This analyst favors Pinterest over Snap in new coverage launch
Investing.com -- Brokerage firm D.A. Davidson began coverage of the two social media platforms this week, rating Pinterest a Buy while starting Snap at Neutral.
Analyst Wyatt Swanson set a $26 price target on Pinterest and a $5 target on Snap. He described Pinterest as moving "from curation to conversion," noting the platform has grown year-over-year engagement in the low double digits for ten straight quarters while global average revenue per user (ARPU) has grown in the mid-to-high single digits.
Despite that performance, "PINS valuation has continued to decline even though competition for both engagement and advertiser spend has continued to increase," Swanson said.
The analyst views Pinterest as "a vibe curation and inspiration platform that is more episodic than habitual," but pointed to the platform’s search-oriented nature — roughly 80 billion monthly searches, about half of them commercial — as an underused opportunity.
Swanson is particularly positive on Pinterest’s automated ad tool, Performance+, highlighting that roughly 30% of lower-funnel revenue now flows through it and that adopters are growing lower-funnel spend "at nearly twice the rate of non-adopters."
For Snap, Swanson flagged persistent weakness in North America engagement, where daily active users declined 7.1% year-over-year in the first quarter, and advertising revenue growth of just 3% in the same period. The analyst feels more upbeat on Snap’s subscription business, which surpassed 25 million subscribers and hit a $1 billion annualized revenue run rate in February, calling it a segment that "appears to be underappreciated by investors."
Snap’s forthcoming Specs augmented-reality glasses, priced at $2,195 and set to launch in the U.S., U.K. and France this fall, also drew a cautious view. Swanson estimated first-year sales of just 25,000 to 105,000 units and said he expects the hardware business "to continue pressuring margins for the foreseeable future," even as the company has acknowledged it won’t be broadly adopted at that price point.

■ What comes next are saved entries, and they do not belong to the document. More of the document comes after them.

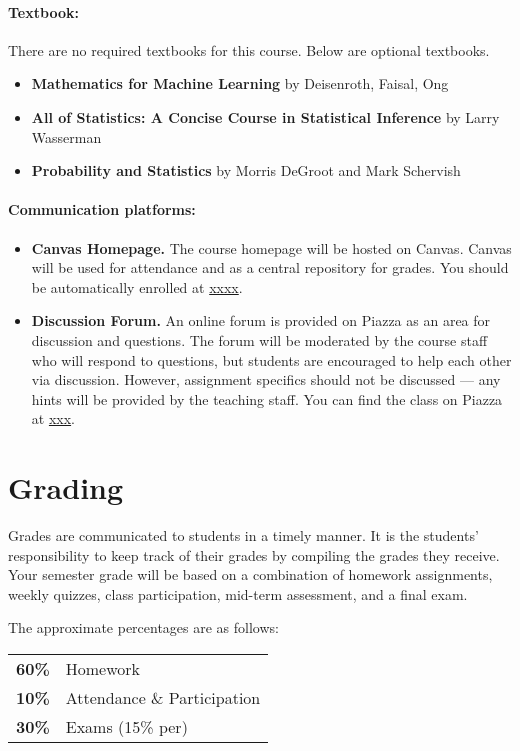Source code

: \documentclass[12pt]{scrartcl}
\begin{document}
\paragraph{Textbook:} 
There are no required textbooks for this course. Below are optional textbooks. 
\begin{itemize}
\item \textbf{Mathematics for Machine Learning} by Deisenroth, Faisal, Ong
\item \textbf{All of Statistics: A Concise Course in Statistical Inference} by Larry Wasserman 
\item \textbf{Probability and Statistics} by Morris DeGroot and Mark Schervish
\end{itemize}

\paragraph{Communication platforms:}
\begin{itemize}
\item \textbf{Canvas Homepage.} 
The course homepage will be hosted on Canvas. 
Canvas will be used for attendance and as a central repository for grades. 
You should be automatically enrolled at \url{xxxx}.
\item \textbf{Discussion Forum.} 
An online forum is provided on Piazza as an area for discussion and questions. 
The forum will be moderated by the course staff who will respond to questions, 
but students are encouraged to help each other via discussion. 
However, assignment specifics should not be discussed --- 
any hints will be provided by the teaching staff. 
You can find the class on Piazza at \url{xxx}.
\end{itemize}

\section{Grading}

Grades are communicated to students in a timely manner. 
It is the students’ responsibility to keep track of their grades by compiling the grades they receive. 
Your semester grade will be based on a combination of homework assignments, weekly quizzes, class participation,  mid-term assessment, and a final exam. 

The approximate percentages are as follows:
\begin{center}
\begin{tabular}{rl}
\textbf{60\% } & Homework\\
\textbf{10\% } & Attendance \& Participation\\
\textbf{30\% } & Exams (15\% per)\\
\end{tabular}
\end{center}
\end{document}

Regarding the stock’s valuation, the analyst noted Snap has historically traded at a premium to Pinterest but has recently slipped to a discount following softer first-quarter results and the Specs unveiling, with its EV/EBITDA multiple compressing from roughly 15x at the start of the year to about 7.5x by early July, near its lowest level on record and well below its one-year average of 18x.